Malgré ces divergences, Darby rejoint l'église du Bourg-de-Four en 1837 et se réjouit de l'accueil qu'il y reçoit[34]. Il loge pendant un temps chez un de leurs pasteurs[b 8]. Il commence à écrire et prêcher en français. Ses prédications sont reçues avec beaucoup d'enthousiasme[35]. En 1840, Darby prêche l'Attente actuelle de l'Église[21] en onze soirées à l'Église Réformée du Sacré Cœur à Genève. On dit de lui qu'il apporte « enfin une connaissance vraiment approfondie des vérités du salut »[h 3]. Il organise ensuite, pour une douzaine de jeunes qui souhaitent devenir missionnaire, des études bibliques chez lui pendant un an[34],[14]. Toutefois, Darby n'est pas satisfait. Depuis son arrivée, il s'est bien gardé de souligner ses divergences avec ses frères du Canton de Vaud[36], et il a maintenant l'impression de perdre son temps dans son ministère en Suisse[37]. Il y remédie en 1841 en publiant, anonymement toutefois, un pamphlet sur la formation des églises[31], qui étudie « la compétence des fidèles de nos jours à former des Églises » (p. 3).
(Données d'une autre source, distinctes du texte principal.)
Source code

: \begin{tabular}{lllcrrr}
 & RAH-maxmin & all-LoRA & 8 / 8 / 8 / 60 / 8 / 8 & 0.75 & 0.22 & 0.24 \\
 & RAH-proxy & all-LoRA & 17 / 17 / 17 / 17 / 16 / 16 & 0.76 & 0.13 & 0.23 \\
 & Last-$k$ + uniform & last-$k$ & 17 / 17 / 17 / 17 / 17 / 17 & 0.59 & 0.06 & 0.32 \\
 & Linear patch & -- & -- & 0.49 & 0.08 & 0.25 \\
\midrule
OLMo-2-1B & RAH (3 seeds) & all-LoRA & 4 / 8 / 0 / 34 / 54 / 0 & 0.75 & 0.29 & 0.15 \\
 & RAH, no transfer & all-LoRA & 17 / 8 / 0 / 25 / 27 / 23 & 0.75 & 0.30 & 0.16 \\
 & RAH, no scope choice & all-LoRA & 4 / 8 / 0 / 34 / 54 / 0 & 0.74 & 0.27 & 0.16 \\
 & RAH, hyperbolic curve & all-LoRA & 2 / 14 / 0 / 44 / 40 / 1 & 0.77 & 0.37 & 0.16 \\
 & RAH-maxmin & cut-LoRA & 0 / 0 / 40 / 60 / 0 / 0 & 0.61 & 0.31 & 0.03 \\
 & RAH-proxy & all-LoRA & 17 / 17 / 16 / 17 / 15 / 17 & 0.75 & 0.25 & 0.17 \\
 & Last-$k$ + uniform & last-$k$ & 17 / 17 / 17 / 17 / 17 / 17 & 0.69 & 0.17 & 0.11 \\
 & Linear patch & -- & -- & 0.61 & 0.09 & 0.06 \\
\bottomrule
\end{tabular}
Pour Darby, les croyants peuvent être réunis au nom de Jésus, mais ils ne peuvent pas s'organiser en église et prétendre être l'église de Dieu. Plusieurs des pasteurs des églises du canton voient ce pamphlet d'un mauvais œil. Auguste Rochat, pasteur à Bière et à Rolle, est le premier à répondre, quelques semaines plus tard[32], mais le point de tension principal entre Darby et les pasteurs est sans doute au sujet du sacerdoce universel. En effet, Darby invite les pasteurs à renoncer à leurs titres et à laisser la libre expression des dons et des ministères dans l'église. Pour lui, « qui a le droit de fermer la bouche à celui auquel Dieu l’a ouverte par le St-Esprit ? Si la capacité de prêcher existe, ce serait en vérité non-seulement dommage d’en arrêter l’exercice, mais encore, et nécessairement, éteindre et contrister l’Esprit du Seigneur »[33].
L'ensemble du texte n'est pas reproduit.